Anggota Komisi IX DPR Roberth Rouw menilai langkah yang diambil pemerintah tersebut sangat tidak manusiawi. "Kebijakan itu terkesan dibuat secara mendadak dan tidak ada sosialisasi, saya mengecam itu, ini sangat tidak manusiawi," kata Roberth di gedung DPR Jakarta, Jumat (3/7).
Politikus Partai Gerindra itu menjelaskan, seharusnya pemerintah dapat melakukan sosialisasi secara gencar kepada masyarakat terlebih dahulu. Paling tidak, lanjutnya, hal tersebut dibahas dulu bersama Komisi IX DPR sebagai mitra kerja Kementerian Ketenagakerjaan (Kemenaker) dan BPJS Ketenagakerjaan.

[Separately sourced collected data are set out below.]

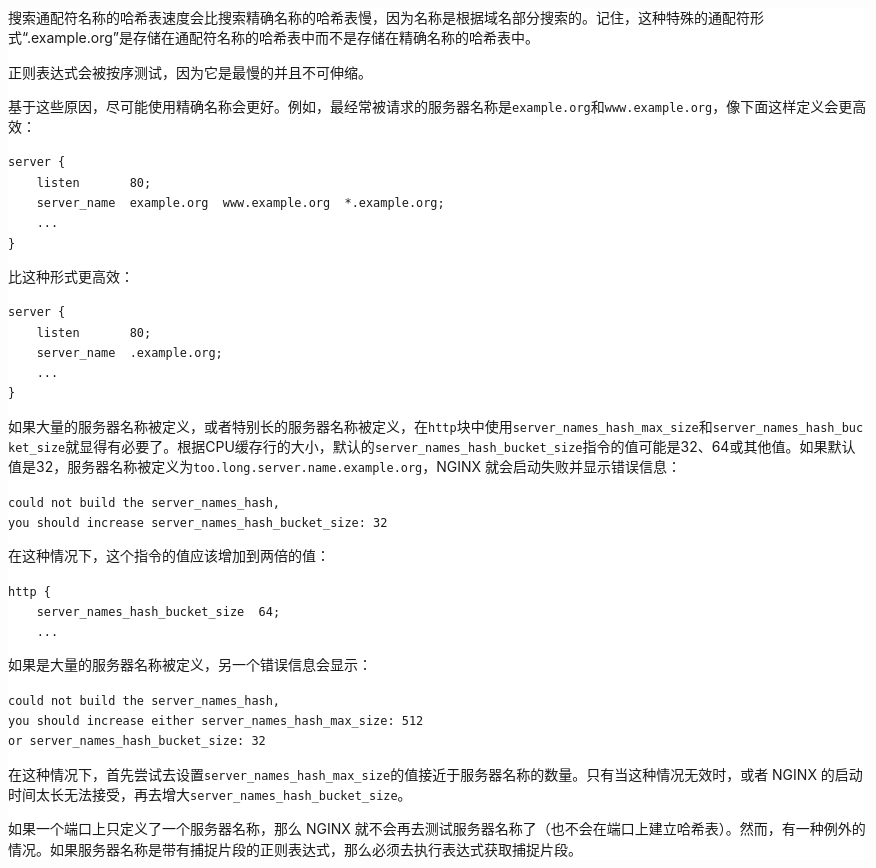 搜索通配符名称的哈希表速度会比搜索精确名称的哈希表慢，因为名称是根据域名部分搜索的。记住，这种特殊的通配符形式“.example.org”是存储在通配符名称的哈希表中而不是存储在精确名称的哈希表中。

正则表达式会被按序测试，因为它是最慢的并且不可伸缩。

基于这些原因，尽可能使用精确名称会更好。例如，最经常被请求的服务器名称是`example.org`和`www.example.org`，像下面这样定义会更高效：

```
server {
    listen       80;
    server_name  example.org  www.example.org  *.example.org;
    ...
}
```

比这种形式更高效：

```
server {
    listen       80;
    server_name  .example.org;
    ...
}
```

如果大量的服务器名称被定义，或者特别长的服务器名称被定义，在`http`块中使用`server_names_hash_max_size`和`server_names_hash_bucket_size`就显得有必要了。根据CPU缓存行的大小，默认的`server_names_hash_bucket_size`指令的值可能是32、64或其他值。如果默认值是32，服务器名称被定义为`too.long.server.name.example.org`，NGINX 就会启动失败并显示错误信息：

```
could not build the server_names_hash,
you should increase server_names_hash_bucket_size: 32
```

在这种情况下，这个指令的值应该增加到两倍的值：

```
http {
    server_names_hash_bucket_size  64;
    ...
```


如果是大量的服务器名称被定义，另一个错误信息会显示：

```
could not build the server_names_hash,
you should increase either server_names_hash_max_size: 512
or server_names_hash_bucket_size: 32
```


在这种情况下，首先尝试去设置`server_names_hash_max_size`的值接近于服务器名称的数量。只有当这种情况无效时，或者 NGINX 的启动时间太长无法接受，再去增大`server_names_hash_bucket_size`。

如果一个端口上只定义了一个服务器名称，那么 NGINX 就不会再去测试服务器名称了（也不会在端口上建立哈希表）。然而，有一种例外的情况。如果服务器名称是带有捕捉片段的正则表达式，那么必须去执行表达式获取捕捉片段。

"Waktu kita RDP (rapat dengar pendapat) dengan BPJS Ketenagakerjaan beberapa waktu lalu hanya besaran iuran pensiun saja, dan tidak membahas perubahan tersebut," ujarnya.
Seperti diketahui, Badan Penyelenggara Jaminan Sosial (BPJS) Ketenagakerjaan mulai beroperasi penuh pada 1 Juli lalu. Bersamaan dengan itu, ada perubahan aturan soal pencairan dana Jaminan Hari Tua (JHT).
Dalam aturan yang lama, JHT bisa diambil penuh jika peserta sudah terdaftar selama lima tahun di BPJS Ketenagakerjaan. Namun, dalam aturan yang baru, syarat pencairan JHT adalah minimal sepuluh tahun terdaftar di BPJS Ketenagakerjaan.
Peserta bisa dapat dana JHT tanpa perlu keluar dari peserta BPJS Ketenagakerjaan, tapi jumlahnya hanya 10 persen dari total saldo atau bisa juga 30 persen untuk pembiayaan rumah. Jika peserta sudah berusia 56 tahun, maka mereka bisa mendapatkan keseluruhan JHT yang ditabung.